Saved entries
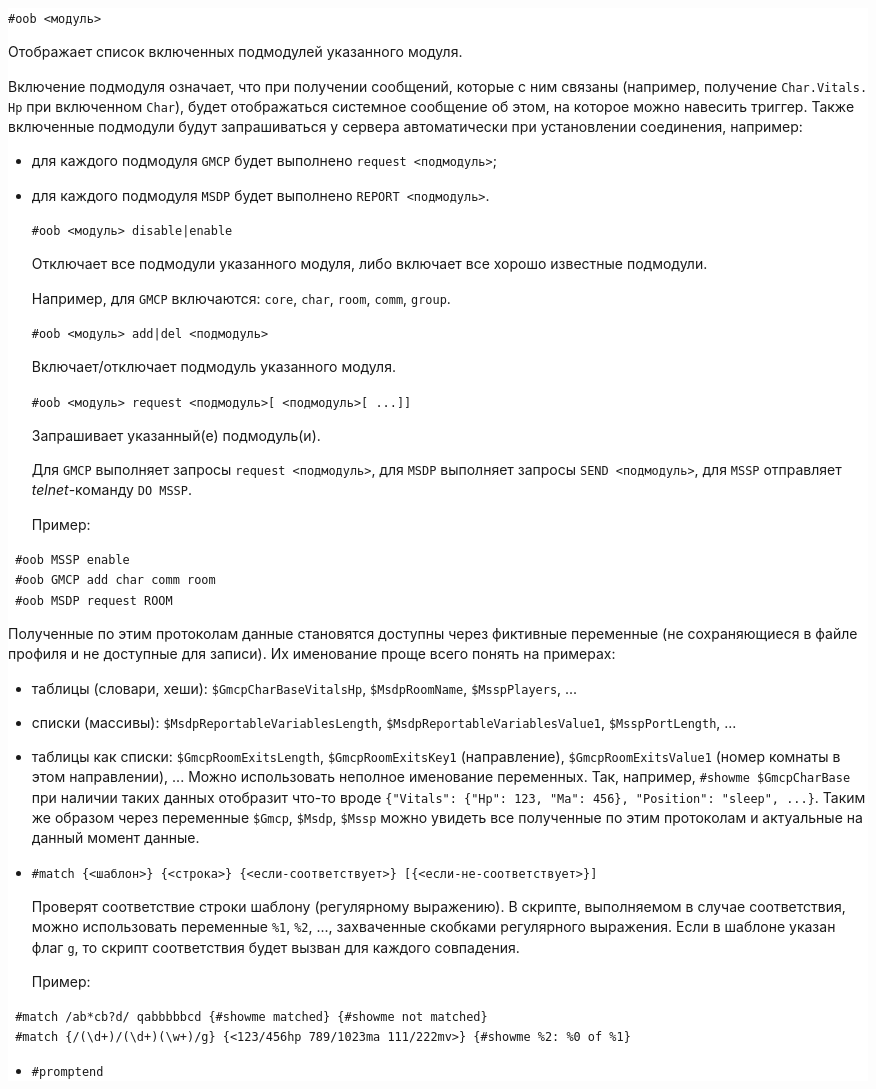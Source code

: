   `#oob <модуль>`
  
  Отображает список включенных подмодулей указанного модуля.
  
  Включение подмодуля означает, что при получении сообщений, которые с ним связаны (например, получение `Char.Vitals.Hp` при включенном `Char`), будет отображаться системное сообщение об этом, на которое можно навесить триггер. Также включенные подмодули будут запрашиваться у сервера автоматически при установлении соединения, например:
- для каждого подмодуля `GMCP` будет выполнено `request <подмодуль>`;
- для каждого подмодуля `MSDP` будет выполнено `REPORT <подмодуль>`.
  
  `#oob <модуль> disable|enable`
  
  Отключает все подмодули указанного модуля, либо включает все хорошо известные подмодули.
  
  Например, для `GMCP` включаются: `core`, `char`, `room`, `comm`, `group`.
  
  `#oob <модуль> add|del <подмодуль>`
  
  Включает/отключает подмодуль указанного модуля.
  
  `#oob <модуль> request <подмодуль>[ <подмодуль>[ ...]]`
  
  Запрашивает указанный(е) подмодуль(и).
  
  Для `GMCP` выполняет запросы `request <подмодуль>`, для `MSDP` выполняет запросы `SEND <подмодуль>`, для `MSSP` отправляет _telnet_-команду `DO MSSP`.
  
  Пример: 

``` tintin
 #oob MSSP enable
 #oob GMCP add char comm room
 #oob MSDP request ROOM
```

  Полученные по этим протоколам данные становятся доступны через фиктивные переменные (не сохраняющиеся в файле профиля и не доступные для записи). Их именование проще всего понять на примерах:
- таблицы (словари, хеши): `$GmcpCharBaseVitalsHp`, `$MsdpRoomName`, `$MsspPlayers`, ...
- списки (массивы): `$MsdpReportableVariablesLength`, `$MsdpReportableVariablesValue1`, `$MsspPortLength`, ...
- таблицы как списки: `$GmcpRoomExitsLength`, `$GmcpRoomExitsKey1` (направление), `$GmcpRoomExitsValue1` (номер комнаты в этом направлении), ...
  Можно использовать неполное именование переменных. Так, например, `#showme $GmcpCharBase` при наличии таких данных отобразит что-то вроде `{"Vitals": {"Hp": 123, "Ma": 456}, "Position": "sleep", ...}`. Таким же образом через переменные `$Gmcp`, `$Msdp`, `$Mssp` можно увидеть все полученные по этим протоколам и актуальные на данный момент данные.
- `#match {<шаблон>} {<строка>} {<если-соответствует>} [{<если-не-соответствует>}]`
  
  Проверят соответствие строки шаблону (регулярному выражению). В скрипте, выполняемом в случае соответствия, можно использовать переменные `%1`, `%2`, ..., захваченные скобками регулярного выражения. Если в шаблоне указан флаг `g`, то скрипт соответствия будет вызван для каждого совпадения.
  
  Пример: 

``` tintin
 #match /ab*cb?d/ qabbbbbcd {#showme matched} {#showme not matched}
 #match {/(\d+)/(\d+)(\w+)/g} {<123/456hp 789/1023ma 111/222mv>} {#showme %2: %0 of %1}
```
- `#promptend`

---

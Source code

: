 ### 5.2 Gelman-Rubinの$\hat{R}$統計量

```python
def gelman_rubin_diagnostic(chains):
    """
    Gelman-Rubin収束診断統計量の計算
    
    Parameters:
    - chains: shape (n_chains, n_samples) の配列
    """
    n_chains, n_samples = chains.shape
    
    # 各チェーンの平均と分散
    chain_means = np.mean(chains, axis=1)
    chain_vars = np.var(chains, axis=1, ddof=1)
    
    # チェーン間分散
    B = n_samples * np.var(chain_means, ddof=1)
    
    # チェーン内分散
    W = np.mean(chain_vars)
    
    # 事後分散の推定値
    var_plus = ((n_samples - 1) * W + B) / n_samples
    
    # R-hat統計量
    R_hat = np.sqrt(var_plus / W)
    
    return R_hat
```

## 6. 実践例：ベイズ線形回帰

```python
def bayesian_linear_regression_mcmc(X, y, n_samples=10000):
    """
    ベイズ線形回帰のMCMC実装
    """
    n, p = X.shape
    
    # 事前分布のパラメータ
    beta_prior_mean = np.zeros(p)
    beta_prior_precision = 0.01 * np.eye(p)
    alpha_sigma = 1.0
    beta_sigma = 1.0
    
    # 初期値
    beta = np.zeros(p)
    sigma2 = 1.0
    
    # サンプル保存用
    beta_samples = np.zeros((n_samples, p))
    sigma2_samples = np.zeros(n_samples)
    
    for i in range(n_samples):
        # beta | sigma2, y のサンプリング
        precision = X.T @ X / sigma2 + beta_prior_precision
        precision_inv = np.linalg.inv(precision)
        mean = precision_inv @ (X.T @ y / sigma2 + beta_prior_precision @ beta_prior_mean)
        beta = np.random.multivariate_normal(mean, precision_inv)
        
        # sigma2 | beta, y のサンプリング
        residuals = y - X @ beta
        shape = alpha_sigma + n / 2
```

* * *

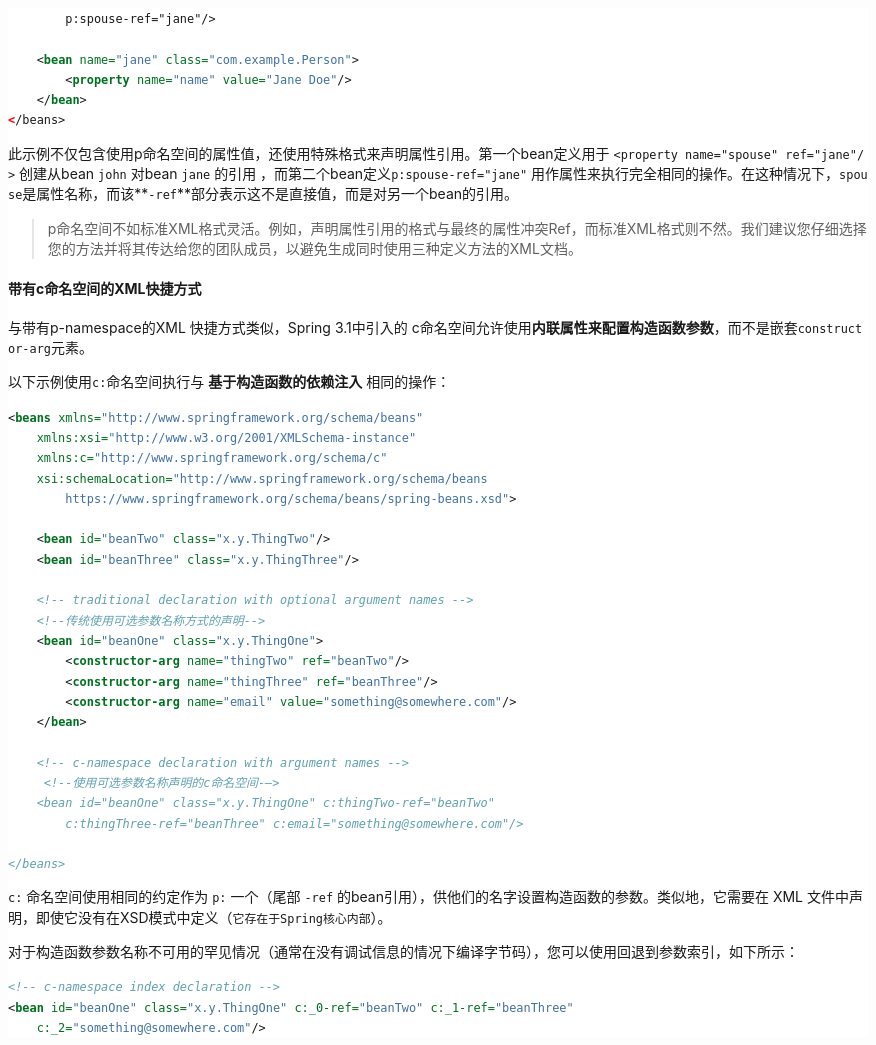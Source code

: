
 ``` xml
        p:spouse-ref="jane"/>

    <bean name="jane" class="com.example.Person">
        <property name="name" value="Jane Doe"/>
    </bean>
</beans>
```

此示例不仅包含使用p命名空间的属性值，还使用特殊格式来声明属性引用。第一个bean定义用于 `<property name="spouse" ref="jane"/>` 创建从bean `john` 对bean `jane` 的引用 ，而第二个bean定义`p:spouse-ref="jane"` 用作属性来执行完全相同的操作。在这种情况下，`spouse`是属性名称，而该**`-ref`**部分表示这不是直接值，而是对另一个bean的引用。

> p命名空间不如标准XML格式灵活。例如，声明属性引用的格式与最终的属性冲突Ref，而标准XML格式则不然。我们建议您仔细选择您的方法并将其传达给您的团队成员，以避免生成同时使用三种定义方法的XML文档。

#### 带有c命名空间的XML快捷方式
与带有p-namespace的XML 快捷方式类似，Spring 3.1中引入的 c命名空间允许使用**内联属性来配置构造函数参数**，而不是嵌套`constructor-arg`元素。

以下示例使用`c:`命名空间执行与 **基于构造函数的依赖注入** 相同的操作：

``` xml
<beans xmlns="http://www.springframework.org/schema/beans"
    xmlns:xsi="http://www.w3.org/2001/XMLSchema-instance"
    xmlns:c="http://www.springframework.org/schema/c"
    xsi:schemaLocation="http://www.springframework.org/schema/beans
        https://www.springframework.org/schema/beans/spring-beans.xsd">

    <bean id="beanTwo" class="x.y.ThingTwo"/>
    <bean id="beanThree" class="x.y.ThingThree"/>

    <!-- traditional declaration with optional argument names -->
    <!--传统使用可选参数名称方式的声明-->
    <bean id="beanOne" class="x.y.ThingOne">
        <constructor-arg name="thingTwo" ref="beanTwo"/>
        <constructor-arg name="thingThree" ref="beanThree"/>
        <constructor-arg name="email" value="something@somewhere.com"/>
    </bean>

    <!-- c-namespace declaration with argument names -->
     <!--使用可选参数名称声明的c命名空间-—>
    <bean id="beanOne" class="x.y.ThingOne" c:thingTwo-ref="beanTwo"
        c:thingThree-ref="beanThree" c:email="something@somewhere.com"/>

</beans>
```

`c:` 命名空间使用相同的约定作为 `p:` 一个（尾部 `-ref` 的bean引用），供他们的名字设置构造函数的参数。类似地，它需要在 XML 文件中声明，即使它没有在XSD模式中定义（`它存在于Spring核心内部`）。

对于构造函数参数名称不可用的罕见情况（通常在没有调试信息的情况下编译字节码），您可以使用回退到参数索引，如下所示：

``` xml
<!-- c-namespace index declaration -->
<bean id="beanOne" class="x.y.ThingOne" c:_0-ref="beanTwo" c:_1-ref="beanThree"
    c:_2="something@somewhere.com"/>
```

Exercise aim - Tallying every line that holds the string "declaration", report the total for the records and nothing else.

Expected output - 3